**YOUR TASK**
Please give every record below again exactly, and keep the pictures out.

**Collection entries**
*** Block opens ***
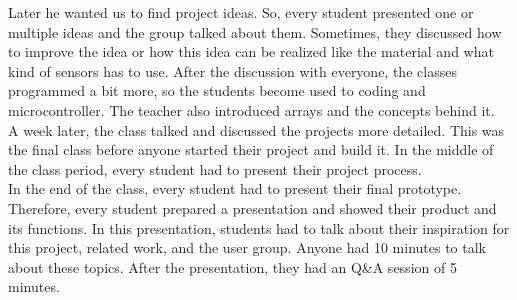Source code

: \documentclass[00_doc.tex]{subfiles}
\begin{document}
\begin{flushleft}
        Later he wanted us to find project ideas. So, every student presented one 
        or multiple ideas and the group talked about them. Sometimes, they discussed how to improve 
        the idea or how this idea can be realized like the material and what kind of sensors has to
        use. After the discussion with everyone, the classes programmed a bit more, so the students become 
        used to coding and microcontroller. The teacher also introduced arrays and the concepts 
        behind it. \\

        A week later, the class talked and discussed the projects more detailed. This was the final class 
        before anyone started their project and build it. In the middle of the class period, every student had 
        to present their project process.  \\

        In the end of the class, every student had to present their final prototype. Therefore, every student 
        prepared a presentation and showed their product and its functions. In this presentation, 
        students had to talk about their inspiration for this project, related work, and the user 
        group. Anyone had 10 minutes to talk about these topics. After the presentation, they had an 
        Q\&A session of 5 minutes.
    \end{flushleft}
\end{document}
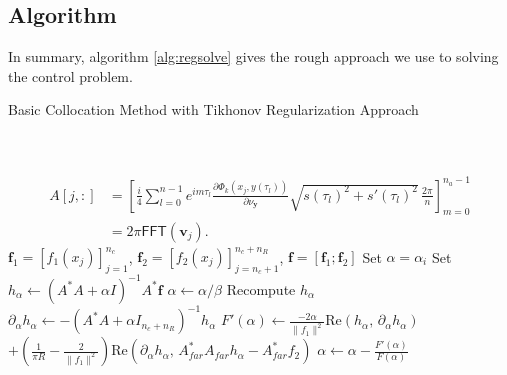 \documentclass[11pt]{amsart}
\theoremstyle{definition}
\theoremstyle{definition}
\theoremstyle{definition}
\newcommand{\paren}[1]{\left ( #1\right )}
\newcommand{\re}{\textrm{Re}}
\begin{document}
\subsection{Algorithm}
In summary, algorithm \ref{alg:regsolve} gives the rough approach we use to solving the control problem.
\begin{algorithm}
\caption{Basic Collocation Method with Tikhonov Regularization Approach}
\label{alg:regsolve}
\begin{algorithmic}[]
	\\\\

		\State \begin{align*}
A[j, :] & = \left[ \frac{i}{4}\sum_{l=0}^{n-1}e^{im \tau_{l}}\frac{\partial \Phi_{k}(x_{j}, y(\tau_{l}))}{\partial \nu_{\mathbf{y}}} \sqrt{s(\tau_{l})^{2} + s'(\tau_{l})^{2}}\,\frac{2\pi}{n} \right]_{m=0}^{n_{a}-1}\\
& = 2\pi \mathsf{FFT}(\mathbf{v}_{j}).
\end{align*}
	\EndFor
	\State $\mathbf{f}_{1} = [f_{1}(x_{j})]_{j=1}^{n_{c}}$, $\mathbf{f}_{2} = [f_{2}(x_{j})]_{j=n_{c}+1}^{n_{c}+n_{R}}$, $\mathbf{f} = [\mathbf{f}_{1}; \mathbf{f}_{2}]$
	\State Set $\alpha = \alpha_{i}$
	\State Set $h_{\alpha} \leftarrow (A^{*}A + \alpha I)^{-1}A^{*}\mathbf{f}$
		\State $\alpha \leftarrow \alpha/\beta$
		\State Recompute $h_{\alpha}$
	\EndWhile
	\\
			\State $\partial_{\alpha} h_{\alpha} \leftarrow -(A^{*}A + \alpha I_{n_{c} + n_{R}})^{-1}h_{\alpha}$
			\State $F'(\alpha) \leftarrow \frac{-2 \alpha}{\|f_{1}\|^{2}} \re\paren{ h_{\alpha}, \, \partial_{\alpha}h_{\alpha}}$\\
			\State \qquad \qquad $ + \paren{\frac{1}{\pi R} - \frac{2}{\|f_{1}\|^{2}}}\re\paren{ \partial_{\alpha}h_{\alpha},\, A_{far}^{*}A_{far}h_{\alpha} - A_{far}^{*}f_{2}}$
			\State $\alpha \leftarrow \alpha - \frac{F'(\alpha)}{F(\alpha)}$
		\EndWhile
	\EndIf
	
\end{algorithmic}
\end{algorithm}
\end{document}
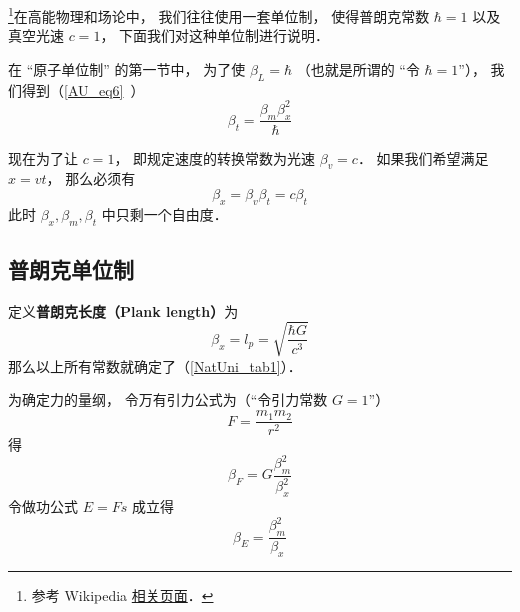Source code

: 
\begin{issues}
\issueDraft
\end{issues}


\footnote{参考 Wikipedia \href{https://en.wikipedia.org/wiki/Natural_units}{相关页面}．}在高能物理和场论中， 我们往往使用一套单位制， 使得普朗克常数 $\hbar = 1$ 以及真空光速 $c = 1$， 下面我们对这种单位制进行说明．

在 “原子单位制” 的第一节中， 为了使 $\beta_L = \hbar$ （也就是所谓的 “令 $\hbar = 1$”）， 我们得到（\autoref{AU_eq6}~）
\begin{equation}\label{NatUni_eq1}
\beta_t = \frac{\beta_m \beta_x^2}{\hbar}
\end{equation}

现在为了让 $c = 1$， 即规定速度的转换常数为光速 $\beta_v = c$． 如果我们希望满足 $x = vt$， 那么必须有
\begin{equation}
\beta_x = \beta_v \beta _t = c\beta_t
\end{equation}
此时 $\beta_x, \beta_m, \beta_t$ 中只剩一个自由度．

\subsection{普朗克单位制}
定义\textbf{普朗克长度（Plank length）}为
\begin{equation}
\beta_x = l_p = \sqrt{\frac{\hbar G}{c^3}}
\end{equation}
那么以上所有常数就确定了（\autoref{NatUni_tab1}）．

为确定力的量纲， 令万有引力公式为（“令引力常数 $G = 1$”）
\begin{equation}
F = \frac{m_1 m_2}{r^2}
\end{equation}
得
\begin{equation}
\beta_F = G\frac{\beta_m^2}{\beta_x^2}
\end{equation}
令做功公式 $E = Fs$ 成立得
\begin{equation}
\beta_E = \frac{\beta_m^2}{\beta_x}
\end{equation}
*** Block closes ***
**ANSWER**
Source code

: \documentclass[00_doc.tex]{subfiles}
\begin{document}
\begin{flushleft}
        Later he wanted us to find project ideas. So, every student presented one 
        or multiple ideas and the group talked about them. Sometimes, they discussed how to improve 
        the idea or how this idea can be realized like the material and what kind of sensors has to
        use. After the discussion with everyone, the classes programmed a bit more, so the students become 
        used to coding and microcontroller. The teacher also introduced arrays and the concepts 
        behind it. \\

        A week later, the class talked and discussed the projects more detailed. This was the final class 
        before anyone started their project and build it. In the middle of the class period, every student had 
        to present their project process.  \\

        In the end of the class, every student had to present their final prototype. Therefore, every student 
        prepared a presentation and showed their product and its functions. In this presentation, 
        students had to talk about their inspiration for this project, related work, and the user 
        group. Anyone had 10 minutes to talk about these topics. After the presentation, they had an 
        Q\&A session of 5 minutes.
    \end{flushleft}
\end{document}
 \documentclass[11pt]{amsart}
\theoremstyle{definition}
\theoremstyle{definition}
\theoremstyle{definition}
\newcommand{\paren}[1]{\left ( #1\right )}
\newcommand{\re}{\textrm{Re}}
\begin{document}
\subsection{Algorithm}
In summary, algorithm \ref{alg:regsolve} gives the rough approach we use to solving the control problem.
\begin{algorithm}
\caption{Basic Collocation Method with Tikhonov Regularization Approach}
\label{alg:regsolve}
\begin{algorithmic}[]
	\\\\

		\State \begin{align*}
A[j, :] & = \left[ \frac{i}{4}\sum_{l=0}^{n-1}e^{im \tau_{l}}\frac{\partial \Phi_{k}(x_{j}, y(\tau_{l}))}{\partial \nu_{\mathbf{y}}} \sqrt{s(\tau_{l})^{2} + s'(\tau_{l})^{2}}\,\frac{2\pi}{n} \right]_{m=0}^{n_{a}-1}\\
& = 2\pi \mathsf{FFT}(\mathbf{v}_{j}).
\end{align*}
	\EndFor
	\State $\mathbf{f}_{1} = [f_{1}(x_{j})]_{j=1}^{n_{c}}$, $\mathbf{f}_{2} = [f_{2}(x_{j})]_{j=n_{c}+1}^{n_{c}+n_{R}}$, $\mathbf{f} = [\mathbf{f}_{1}; \mathbf{f}_{2}]$
	\State Set $\alpha = \alpha_{i}$
	\State Set $h_{\alpha} \leftarrow (A^{*}A + \alpha I)^{-1}A^{*}\mathbf{f}$
		\State $\alpha \leftarrow \alpha/\beta$
		\State Recompute $h_{\alpha}$
	\EndWhile
	\\
			\State $\partial_{\alpha} h_{\alpha} \leftarrow -(A^{*}A + \alpha I_{n_{c} + n_{R}})^{-1}h_{\alpha}$
			\State $F'(\alpha) \leftarrow \frac{-2 \alpha}{\|f_{1}\|^{2}} \re\paren{ h_{\alpha}, \, \partial_{\alpha}h_{\alpha}}$\\
			\State \qquad \qquad $ + \paren{\frac{1}{\pi R} - \frac{2}{\|f_{1}\|^{2}}}\re\paren{ \partial_{\alpha}h_{\alpha},\, A_{far}^{*}A_{far}h_{\alpha} - A_{far}^{*}f_{2}}$
			\State $\alpha \leftarrow \alpha - \frac{F'(\alpha)}{F(\alpha)}$
		\EndWhile
	\EndIf
	
\end{algorithmic}
\end{algorithm}
\end{document}
Source code

: 
\begin{issues}
\issueDraft
\end{issues}


\footnote{参考 Wikipedia \href{https://en.wikipedia.org/wiki/Natural_units}{相关页面}．}在高能物理和场论中， 我们往往使用一套单位制， 使得普朗克常数 $\hbar = 1$ 以及真空光速 $c = 1$， 下面我们对这种单位制进行说明．

在 “原子单位制” 的第一节中， 为了使 $\beta_L = \hbar$ （也就是所谓的 “令 $\hbar = 1$”）， 我们得到（\autoref{AU_eq6}~）
\begin{equation}\label{NatUni_eq1}
\beta_t = \frac{\beta_m \beta_x^2}{\hbar}
\end{equation}

现在为了让 $c = 1$， 即规定速度的转换常数为光速 $\beta_v = c$． 如果我们希望满足 $x = vt$， 那么必须有
\begin{equation}
\beta_x = \beta_v \beta _t = c\beta_t
\end{equation}
此时 $\beta_x, \beta_m, \beta_t$ 中只剩一个自由度．

\subsection{普朗克单位制}
定义\textbf{普朗克长度（Plank length）}为
\begin{equation}
\beta_x = l_p = \sqrt{\frac{\hbar G}{c^3}}
\end{equation}
那么以上所有常数就确定了（\autoref{NatUni_tab1}）．

为确定力的量纲， 令万有引力公式为（“令引力常数 $G = 1$”）
\begin{equation}
F = \frac{m_1 m_2}{r^2}
\end{equation}
得
\begin{equation}
\beta_F = G\frac{\beta_m^2}{\beta_x^2}
\end{equation}
令做功公式 $E = Fs$ 成立得
\begin{equation}
\beta_E = \frac{\beta_m^2}{\beta_x}
\end{equation}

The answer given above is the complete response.